Of course, there are countless places that we cannot go.  For the hyper-libertarian types that Barr champions, in fact, private property is inviolable.  I cannot walk onto anyone else's property without permission.  Senator Rand Paul even criticized Title VI of the 1964 Civil Rights Act for requiring that public accommodations be offered on an equal basis to all citizens.  The liberty to be a bigot is so important to Paul -- who insists piously that he himself is no bigot; it is simply that he cares so much about freedom -- that tens of millions of people should be prevented from freely engaging in the daily commerce of the nation, in order to protect others' freedom to exclude.

But such generalities are hardly necessary to rebut this narrower version of Barr's argument.  Professor Dorf suggested in his column that "the fact that the United States locked up over 100,000 Japanese Americans during World War II for no reason other than their ancestry ... slipped Barr's mind."  Professor Dorf also listed Andrew Jackson's "Indian removal" policies (also known as the Trail of Tears) along with Jim Crow, McCarthyism, and patriarchy as greater "intrusions on civil liberties" than the current not-at-all-national lockdown orders.

This, indeed, is a good moment to revisit what I wrote above regarding Barr's selective solicitude for people's freedoms.  Freedom of movement?  As a white male with a valid credit card, I can get in a car and travel pretty much wherever I want to go.  And importantly, I can go to a bar (when bars are open) and sit alone, assuming that I will be left to my own devices.  Women?  Not so much, at least if freedom includes (as it should) the confidence that showing up at a restaurant or bar alone is not to be interpreted as an open invitation to be harassed by men who assume that "she's looking for it."

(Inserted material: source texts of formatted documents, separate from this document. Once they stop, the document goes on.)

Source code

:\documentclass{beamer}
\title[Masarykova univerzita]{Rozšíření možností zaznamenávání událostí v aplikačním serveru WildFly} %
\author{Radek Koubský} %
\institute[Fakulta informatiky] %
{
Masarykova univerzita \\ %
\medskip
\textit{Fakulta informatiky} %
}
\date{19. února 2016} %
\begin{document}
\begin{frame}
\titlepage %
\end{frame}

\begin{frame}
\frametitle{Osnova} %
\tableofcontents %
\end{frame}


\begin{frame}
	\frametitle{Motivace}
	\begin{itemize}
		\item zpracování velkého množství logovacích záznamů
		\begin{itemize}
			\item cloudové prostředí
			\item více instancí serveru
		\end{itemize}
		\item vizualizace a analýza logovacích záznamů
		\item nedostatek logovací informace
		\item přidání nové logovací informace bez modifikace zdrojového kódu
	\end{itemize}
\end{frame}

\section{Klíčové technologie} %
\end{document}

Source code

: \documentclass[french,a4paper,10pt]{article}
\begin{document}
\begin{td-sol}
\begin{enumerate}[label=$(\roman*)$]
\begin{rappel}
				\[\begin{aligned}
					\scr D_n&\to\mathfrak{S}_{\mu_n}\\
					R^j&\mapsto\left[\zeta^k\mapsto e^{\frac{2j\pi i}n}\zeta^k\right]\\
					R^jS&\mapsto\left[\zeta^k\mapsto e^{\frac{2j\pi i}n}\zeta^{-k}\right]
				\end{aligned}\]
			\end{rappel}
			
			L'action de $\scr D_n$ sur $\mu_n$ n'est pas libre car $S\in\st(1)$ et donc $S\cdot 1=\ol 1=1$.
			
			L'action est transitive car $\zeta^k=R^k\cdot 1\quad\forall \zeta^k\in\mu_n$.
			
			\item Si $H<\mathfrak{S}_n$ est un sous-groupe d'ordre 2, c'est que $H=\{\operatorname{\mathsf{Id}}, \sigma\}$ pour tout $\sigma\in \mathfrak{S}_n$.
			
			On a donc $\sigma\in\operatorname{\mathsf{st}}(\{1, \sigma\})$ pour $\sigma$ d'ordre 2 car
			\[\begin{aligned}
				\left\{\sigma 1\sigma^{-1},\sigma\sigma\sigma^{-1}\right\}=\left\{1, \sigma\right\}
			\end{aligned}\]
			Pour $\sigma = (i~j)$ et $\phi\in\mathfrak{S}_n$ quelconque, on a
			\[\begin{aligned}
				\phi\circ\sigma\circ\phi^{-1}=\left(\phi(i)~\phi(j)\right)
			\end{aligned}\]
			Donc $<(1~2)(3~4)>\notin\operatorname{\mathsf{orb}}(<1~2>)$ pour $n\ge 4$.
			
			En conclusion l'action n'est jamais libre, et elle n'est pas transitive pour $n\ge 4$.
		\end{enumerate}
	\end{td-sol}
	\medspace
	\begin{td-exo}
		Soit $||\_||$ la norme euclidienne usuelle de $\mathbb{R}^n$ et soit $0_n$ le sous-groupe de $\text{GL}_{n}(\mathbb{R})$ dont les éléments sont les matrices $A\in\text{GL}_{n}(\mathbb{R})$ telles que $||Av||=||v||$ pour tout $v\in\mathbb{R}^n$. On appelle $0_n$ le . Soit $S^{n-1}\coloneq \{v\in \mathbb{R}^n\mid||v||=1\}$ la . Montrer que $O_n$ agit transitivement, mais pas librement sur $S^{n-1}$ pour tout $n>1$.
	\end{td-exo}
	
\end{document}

Too abstract?  Not for any woman who has been told again and again not to travel alone and to have exit strategies and self-defense plans (such as using car keys as a weapon against an attacker), just in case any situation takes a dangerous turn.  But for people like Barr, that is not the kind of liberty -- the freedom to live life unmolested -- that matters much.  White men have to have the freedom to exclude and demean minorities and women, in his crabbed approach to the concept of liberty.

Even so, let us return to the example of the Japanese internees in World War II.  That certainly counts as an extreme form of "intrusion" on civil liberties, right?  But as Professor Dorf surmises, "[p]erhaps Barr is using a secret and idiosyncratic metric to measure 'greatest intrusion.'"  Would that be "largest number of people affected?  If so, what about curfews?  Not only the curfews that Barr so strongly supports today, which are used to limit anti-racism protests, but also the widespread stay-at-home orders during World War II?  People not only literally were ordered to stay inside, but they were obligated by law to cover their windows as part of "blackout" orders to prevent Nazi or Japanese Imperial bombers from targeting American population centers.

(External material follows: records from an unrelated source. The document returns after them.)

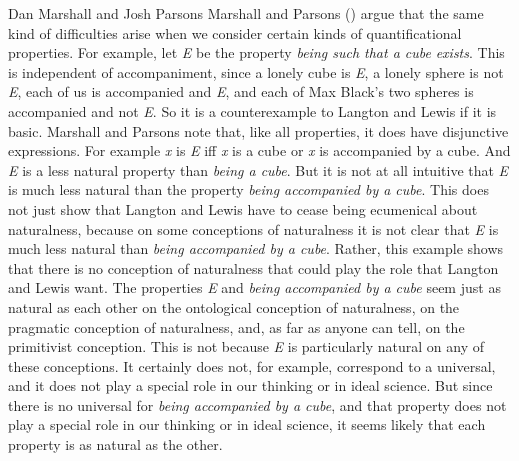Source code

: \documentclass[
  10pt,
  letterpaper,
  DIV=11,
  numbers=noendperiod,
  twoside]{scrartcl}
\begin{document}
Dan Marshall and Josh Parsons Marshall and Parsons
() argue that the same kind of
difficulties arise when we consider certain kinds of quantificational
properties. For example, let \emph{E} be the property \emph{being such
that a cube} \emph{exists}. This is independent of accompaniment, since
a lonely cube is \emph{E}, a lonely sphere is not \emph{E}, each of us
is accompanied and \emph{E}, and each of Max Black's two spheres is
accompanied and not \emph{E}. So it is a counterexample to Langton and
Lewis if it is basic. Marshall and Parsons note that, like all
properties, it does have disjunctive expressions. For example \emph{x}
is \emph{E} iff \emph{x} is a cube or \emph{x} is accompanied by a cube.
And \emph{E} is a less natural property than \emph{being a cube}. But it
is not at all intuitive that \emph{E} is much less natural than the
property \emph{being accompanied by a cube}. This does not just show
that Langton and Lewis have to cease being ecumenical about naturalness,
because on some conceptions of naturalness it is not clear that \emph{E}
is much less natural than \emph{being accompanied by a cube}. Rather,
this example shows that there is no conception of naturalness that could
play the role that Langton and Lewis want. The properties \emph{E} and
\emph{being accompanied by a cube} seem just as natural as each other on
the ontological conception of naturalness, on the pragmatic conception
of naturalness, and, as far as anyone can tell, on the primitivist
conception. This is not because \emph{E} is particularly natural on any
of these conceptions. It certainly does not, for example, correspond to
a universal, and it does not play a special role in our thinking or in
ideal science. But since there is no universal for \emph{being
accompanied by a cube}, and that property does not play a special role
in our thinking or in ideal science, it seems likely that each property
is as natural as the other.
\end{document}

So tens of millions of free Americans were told where and when to go, what to do, and even that they had to prevent themselves from being seen.  Is that bad?  Of course not, because the idea was that the alternative was worse.  Every individual would be tempted to say, "Well, the Krauts will never see just my little light," but everyone had to give up that freedom temporarily to prevent themselves and others from being exposed to an increased likelihood of death.

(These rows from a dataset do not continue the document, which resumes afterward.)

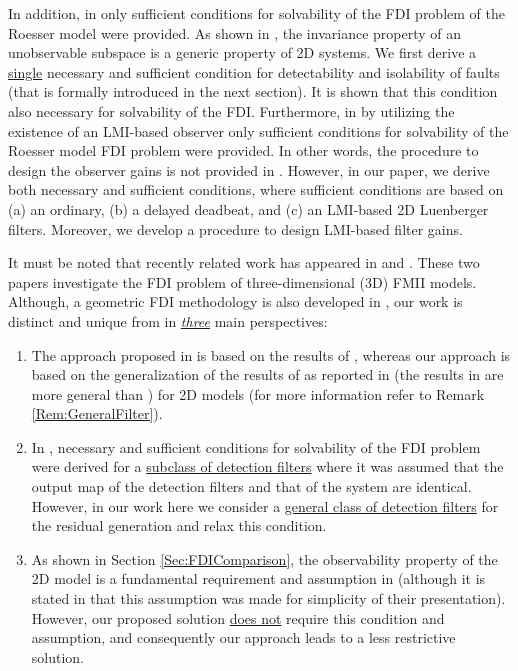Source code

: \documentclass[journal,12pt,draftcls,onecolumn]{IEEEtran}
\begin{document}
In addition, in \cite{ACC2013} only sufficient conditions for solvability of the FDI problem of the Roesser model were provided. As shown in \cite{ACC2014}, the invariance property  of an unobservable subspace is a generic property of 2D systems. We first derive a \underline{single} necessary and sufficient condition for detectability and isolability of faults (that is formally introduced in the next section). It is shown that this condition also necessary for solvability of the FDI. Furthermore, in \cite{ACC2013} by utilizing the existence of an LMI-based observer  only sufficient conditions for solvability of the Roesser model FDI problem were provided. In other words, the procedure to design the observer gains is not provided in \cite{ACC2013,ACC2014}. However, in our paper, we derive both necessary and sufficient conditions, where sufficient conditions are based on  (a) an ordinary, (b) a delayed deadbeat, and (c) an LMI-based 2D Luenberger filters. Moreover,  we develop a procedure to design LMI-based filter gains. 

It must be noted that recently related work has appeared in \cite{Malek_3DFDI} and \cite{Malek_3DFDIConf}. These two papers investigate the FDI problem of three-dimensional (3D) FMII models. Although, a geometric FDI methodology is also developed in \cite{Malek_3DFDI}, our work is distinct and unique from \cite{Malek_3DFDI} in \underline{{\it three}} main perspectives:
\begin{enumerate}
	\item The approach proposed  in \cite{Malek_3DFDI} is based on the results of \cite{Massoumnia1986}, whereas our approach is based on the generalization of the results of \cite{Massoumnia1986} as reported in \cite{Massoumnia1989} (the results in \cite{Massoumnia1989} are more general than \cite{Massoumnia1986}) for 2D models (for more information refer to Remark \ref{Rem:GeneralFilter}).
	\item In \cite{Malek_3DFDI}, necessary and sufficient conditions for solvability of the FDI problem were derived for a \underline{subclass of detection filters} where it was assumed that the output map of the detection filters and that of the system are identical. However,  in our work here we consider a \underline{general class of detection filters} for the residual generation and relax this condition.
	\item As shown in Section \ref{Sec:FDIComparison}, the observability property of the 2D model is a fundamental requirement and assumption in \cite{Malek_3DFDI} (although it is stated in \cite{Malek_3DFDI} that this assumption was made  for simplicity of their presentation). However, our proposed solution \underline{does not} require this condition and assumption, and consequently our approach leads to a less restrictive solution.
\end{enumerate}
\end{document}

Today, we are trying to fight an invisible enemy that travels among us and takes advantage of the ways in which we are accustomed to interacting.  Each of us wants to go back to behaving as we did before.  (I certainly do.)  Each of us is tempted to cut corners.  Each of us can get ourselves and others killed.
Should we prevent each other from exercising our own personal ideas of freedom?  Yes, of course, with appropriate guidance from scientific experts and political assessments of risks.  But the idea that this is an unprecedented invasion of our civil liberties -- even if we focus only on freedoms in our personal lives -- is absurd.  Barr's trollery is simply bottomless in its dishonesty.